▸ TRY IT: After finding the line containing "- **Languages**: C++, Python" below, please output that line and each following one through the line containing "- **Core Algorithms**: Perceptron-based", exactly as written.

▸ DATA:
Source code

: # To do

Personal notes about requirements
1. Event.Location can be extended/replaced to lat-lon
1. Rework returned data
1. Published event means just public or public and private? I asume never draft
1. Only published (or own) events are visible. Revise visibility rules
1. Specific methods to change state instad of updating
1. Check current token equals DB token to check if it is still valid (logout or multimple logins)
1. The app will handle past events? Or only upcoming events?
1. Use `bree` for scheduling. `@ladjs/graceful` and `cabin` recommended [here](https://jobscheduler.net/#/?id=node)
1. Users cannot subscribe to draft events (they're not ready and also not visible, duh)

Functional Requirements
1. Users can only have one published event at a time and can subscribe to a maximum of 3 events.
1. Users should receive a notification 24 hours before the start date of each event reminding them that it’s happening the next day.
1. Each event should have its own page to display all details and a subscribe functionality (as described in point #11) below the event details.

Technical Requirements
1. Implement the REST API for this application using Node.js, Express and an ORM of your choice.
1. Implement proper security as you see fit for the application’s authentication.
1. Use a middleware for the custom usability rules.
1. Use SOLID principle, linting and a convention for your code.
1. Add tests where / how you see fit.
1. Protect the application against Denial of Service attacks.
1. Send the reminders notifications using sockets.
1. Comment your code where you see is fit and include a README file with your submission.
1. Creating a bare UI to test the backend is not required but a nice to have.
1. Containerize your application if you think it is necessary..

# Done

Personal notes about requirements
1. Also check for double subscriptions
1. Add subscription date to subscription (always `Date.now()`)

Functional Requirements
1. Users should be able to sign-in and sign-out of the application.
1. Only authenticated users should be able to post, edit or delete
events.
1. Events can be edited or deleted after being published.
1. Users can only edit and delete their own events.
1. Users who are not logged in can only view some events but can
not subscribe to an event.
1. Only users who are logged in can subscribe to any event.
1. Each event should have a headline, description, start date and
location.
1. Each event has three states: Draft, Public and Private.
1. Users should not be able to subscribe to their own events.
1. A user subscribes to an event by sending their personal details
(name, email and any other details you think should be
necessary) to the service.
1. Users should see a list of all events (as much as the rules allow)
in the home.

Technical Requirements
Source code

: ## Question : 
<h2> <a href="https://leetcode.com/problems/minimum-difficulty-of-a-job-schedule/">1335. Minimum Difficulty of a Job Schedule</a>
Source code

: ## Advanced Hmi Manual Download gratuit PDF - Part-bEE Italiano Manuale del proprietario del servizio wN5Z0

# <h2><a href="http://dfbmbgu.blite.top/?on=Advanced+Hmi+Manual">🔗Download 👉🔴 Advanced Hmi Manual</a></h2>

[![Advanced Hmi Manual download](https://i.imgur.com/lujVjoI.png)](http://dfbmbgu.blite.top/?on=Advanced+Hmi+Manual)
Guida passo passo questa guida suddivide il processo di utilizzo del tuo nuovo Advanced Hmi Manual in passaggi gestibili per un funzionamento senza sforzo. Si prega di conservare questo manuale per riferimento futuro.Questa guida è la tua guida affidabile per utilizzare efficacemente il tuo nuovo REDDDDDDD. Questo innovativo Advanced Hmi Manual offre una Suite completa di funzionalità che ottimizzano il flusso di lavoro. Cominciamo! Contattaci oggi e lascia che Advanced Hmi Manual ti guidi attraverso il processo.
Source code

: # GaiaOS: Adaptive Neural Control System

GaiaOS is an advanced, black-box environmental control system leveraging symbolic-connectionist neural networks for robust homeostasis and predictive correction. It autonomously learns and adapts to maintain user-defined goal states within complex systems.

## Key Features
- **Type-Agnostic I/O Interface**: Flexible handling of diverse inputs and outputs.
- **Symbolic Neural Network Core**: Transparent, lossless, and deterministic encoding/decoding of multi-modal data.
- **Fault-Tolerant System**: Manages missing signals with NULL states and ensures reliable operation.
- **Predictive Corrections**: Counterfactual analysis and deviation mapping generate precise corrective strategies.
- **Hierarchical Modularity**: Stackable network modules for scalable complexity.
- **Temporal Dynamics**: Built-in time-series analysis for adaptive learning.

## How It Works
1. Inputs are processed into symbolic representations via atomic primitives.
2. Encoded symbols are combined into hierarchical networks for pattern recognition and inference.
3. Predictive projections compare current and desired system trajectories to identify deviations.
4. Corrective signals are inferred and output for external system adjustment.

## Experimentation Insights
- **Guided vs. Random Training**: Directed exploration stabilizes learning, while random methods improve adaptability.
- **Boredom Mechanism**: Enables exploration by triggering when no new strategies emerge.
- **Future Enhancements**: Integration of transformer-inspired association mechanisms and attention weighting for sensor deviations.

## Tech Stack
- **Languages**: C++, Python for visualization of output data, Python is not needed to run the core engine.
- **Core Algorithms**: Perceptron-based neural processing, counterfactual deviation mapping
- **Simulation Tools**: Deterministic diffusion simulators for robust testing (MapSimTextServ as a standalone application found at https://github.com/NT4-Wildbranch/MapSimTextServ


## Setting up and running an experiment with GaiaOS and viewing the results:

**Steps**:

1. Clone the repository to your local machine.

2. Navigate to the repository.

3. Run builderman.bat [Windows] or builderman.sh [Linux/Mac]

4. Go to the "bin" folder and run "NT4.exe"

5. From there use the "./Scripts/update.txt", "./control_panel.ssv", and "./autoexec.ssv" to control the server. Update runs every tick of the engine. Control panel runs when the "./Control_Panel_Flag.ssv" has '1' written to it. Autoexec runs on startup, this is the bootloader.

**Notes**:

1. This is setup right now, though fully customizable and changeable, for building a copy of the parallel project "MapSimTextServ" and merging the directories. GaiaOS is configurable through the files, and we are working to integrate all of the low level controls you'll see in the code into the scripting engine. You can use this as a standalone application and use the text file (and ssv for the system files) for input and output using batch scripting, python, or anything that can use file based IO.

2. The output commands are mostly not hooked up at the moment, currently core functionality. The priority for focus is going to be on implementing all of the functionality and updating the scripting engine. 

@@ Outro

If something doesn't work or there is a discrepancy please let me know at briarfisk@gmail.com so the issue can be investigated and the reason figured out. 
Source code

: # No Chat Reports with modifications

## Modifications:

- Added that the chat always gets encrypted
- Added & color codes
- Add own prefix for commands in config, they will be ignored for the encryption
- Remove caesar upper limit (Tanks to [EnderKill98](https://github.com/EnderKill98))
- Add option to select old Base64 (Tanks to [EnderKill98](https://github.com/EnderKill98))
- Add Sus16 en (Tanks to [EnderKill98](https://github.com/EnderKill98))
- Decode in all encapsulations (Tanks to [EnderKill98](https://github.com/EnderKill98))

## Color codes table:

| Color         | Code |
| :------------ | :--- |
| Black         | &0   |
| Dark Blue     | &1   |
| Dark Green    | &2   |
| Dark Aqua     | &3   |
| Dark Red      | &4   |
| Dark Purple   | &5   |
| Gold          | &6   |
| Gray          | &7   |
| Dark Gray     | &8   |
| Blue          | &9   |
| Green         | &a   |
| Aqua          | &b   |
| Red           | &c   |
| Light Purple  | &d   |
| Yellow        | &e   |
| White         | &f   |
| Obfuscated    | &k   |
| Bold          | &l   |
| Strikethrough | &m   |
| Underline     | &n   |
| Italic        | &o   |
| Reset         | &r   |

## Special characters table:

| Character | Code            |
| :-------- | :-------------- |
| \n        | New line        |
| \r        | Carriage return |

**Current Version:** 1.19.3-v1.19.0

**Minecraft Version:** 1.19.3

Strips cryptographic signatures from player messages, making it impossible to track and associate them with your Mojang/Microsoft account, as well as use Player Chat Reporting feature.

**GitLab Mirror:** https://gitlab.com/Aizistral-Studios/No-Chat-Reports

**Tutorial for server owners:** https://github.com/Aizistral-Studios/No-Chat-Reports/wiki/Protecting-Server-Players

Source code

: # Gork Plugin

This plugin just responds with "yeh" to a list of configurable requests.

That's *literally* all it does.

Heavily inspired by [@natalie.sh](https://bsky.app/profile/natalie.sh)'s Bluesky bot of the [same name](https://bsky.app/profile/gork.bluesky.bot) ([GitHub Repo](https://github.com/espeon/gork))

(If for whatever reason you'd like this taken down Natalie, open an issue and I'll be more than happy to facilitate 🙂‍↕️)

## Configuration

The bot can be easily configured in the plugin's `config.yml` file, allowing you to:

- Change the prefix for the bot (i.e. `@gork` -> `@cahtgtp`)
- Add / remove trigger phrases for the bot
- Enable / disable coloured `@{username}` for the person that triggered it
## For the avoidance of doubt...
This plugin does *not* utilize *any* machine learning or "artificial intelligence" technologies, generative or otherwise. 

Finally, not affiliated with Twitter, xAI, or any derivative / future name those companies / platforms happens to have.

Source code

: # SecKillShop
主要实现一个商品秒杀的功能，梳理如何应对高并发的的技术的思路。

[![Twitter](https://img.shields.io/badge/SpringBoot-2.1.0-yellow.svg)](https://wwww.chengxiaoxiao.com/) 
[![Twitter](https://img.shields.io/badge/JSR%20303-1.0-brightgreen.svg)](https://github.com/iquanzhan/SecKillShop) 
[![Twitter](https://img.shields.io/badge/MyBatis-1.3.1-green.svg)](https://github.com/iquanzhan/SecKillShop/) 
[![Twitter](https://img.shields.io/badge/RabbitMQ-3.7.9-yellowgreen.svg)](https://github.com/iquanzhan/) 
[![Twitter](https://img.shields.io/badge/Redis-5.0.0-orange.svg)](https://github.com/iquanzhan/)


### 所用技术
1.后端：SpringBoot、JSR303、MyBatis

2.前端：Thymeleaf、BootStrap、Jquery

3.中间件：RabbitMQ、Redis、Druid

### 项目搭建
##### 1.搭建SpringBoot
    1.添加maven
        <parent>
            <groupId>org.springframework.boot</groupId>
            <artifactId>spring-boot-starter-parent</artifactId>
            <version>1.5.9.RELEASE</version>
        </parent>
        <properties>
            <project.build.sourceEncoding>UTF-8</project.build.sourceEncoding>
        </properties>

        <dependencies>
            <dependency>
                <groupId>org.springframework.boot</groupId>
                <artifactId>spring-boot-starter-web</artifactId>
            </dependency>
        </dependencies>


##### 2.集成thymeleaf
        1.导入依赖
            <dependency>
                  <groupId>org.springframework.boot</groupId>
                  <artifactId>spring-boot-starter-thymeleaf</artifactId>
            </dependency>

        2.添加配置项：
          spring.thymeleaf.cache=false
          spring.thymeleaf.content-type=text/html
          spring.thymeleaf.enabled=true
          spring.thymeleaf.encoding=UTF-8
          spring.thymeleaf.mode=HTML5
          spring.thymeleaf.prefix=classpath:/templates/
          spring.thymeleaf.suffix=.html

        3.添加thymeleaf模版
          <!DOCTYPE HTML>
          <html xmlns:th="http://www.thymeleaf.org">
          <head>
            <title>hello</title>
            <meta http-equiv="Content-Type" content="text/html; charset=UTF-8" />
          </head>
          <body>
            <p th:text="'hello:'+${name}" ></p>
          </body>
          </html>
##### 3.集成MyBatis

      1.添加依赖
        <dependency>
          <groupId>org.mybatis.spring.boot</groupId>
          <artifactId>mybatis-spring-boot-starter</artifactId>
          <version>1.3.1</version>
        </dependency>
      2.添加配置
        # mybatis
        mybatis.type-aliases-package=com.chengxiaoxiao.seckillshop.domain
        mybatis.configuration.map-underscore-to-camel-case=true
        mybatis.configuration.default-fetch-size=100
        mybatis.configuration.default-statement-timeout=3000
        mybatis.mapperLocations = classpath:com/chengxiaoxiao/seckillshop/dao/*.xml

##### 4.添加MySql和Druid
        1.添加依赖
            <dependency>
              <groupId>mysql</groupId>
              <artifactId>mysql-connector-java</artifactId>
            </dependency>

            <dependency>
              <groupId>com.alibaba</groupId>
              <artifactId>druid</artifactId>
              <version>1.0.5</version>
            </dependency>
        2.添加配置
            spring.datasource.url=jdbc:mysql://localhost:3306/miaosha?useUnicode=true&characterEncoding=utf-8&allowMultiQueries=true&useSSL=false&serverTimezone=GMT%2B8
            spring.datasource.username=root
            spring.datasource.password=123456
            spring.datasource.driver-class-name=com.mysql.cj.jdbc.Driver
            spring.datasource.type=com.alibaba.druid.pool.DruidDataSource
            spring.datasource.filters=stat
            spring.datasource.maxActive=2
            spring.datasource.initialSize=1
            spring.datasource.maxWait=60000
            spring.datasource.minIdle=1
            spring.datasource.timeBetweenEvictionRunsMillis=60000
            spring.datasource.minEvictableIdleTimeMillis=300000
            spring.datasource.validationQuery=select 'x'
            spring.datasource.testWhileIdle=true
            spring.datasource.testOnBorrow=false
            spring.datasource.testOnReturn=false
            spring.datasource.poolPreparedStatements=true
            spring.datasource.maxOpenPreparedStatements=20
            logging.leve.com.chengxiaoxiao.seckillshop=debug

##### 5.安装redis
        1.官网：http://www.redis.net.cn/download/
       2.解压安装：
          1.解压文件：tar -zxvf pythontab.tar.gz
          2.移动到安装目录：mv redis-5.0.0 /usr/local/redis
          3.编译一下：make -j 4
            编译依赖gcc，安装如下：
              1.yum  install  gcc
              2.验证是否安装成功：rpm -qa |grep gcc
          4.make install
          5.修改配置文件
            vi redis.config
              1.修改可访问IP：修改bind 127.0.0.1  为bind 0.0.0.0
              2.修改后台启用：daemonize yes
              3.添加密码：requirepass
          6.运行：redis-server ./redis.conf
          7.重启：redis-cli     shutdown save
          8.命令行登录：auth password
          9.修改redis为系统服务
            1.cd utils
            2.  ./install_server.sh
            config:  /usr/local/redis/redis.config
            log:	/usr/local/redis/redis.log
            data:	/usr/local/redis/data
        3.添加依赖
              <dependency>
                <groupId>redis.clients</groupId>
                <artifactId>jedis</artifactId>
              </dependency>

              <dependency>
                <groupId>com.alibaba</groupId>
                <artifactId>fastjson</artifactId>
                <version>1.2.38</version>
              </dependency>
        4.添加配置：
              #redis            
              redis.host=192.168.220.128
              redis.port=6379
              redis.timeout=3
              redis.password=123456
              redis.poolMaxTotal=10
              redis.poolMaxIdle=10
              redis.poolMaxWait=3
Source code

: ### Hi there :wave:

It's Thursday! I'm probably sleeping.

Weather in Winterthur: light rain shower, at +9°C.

▸ ANSWER SECTION:
- **Languages**: C++, Python for visualization of output data, Python is not needed to run the core engine.
- **Core Algorithms**: Perceptron-based neural processing, counterfactual deviation mapping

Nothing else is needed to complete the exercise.